_WHAT YOU SHOULD DO_. Using the data below, count the lines that carry the string "kamera" and write only the count.

[Stored items from a collection]
= Beginning of Section =
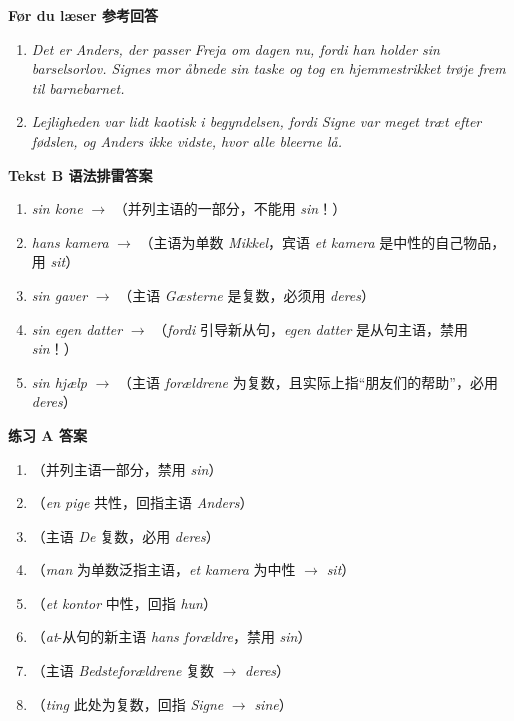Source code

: \begin{answerbox}
\textbf{Før du læser 参考回答}
\begin{enumerate}
  \item \textit{Det er Anders, der passer Freja om dagen nu, fordi han holder sin barselsorlov. Signes mor åbnede sin taske og tog en hjemmestrikket trøje frem til barnebarnet.}
  \item \textit{Lejligheden var lidt kaotisk i begyndelsen, fordi Signe var meget træt efter fødslen, og Anders ikke vidste, hvor alle bleerne lå.}
\end{enumerate}

\textbf{Tekst B 语法排雷答案}
\begin{enumerate}
  \item[(1)] \textit{sin kone} $\rightarrow$ （并列主语的一部分，不能用 \textit{sin}！）
  \item[(2)] \textit{hans kamera} $\rightarrow$ （主语为单数 \textit{Mikkel}，宾语 \textit{et kamera} 是中性的自己物品，用 \textit{sit}）
  \item[(3)] \textit{sin gaver} $\rightarrow$ （主语 \textit{Gæsterne} 是复数，必须用 \textit{deres}）
  \item[(4)] \textit{sin egen datter} $\rightarrow$ （\textit{fordi} 引导新从句，\textit{egen datter} 是从句主语，禁用 \textit{sin}！）
  \item[(5)] \textit{sin hjælp} $\rightarrow$ （主语 \textit{forældrene} 为复数，且实际上指“朋友们的帮助”，必用 \textit{deres}）
\end{enumerate}

\textbf{练习 A 答案}
\begin{enumerate}
  \item {}（并列主语一部分，禁用 \textit{sin}）
  \item {}（\textit{en pige} 共性，回指主语 \textit{Anders}）
  \item {}（主语 \textit{De} 复数，必用 \textit{deres}）
  \item {}（\textit{man} 为单数泛指主语，\textit{et kamera} 为中性 $\rightarrow$ \textit{sit}）
  \item {}（\textit{et kontor} 中性，回指 \textit{hun}）
  \item {}（\textit{at}-从句的新主语 \textit{hans forældre}，禁用 \textit{sin}）
  \item {}（主语 \textit{Bedsteforældrene} 复数 $\rightarrow$ \textit{deres}）
  \item {}（\textit{ting} 此处为复数，回指 \textit{Signe} $\rightarrow$ \textit{sine}）
\end{enumerate}


\end{answerbox}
= End of Section =
_RESULT OF THIS TASK_. 2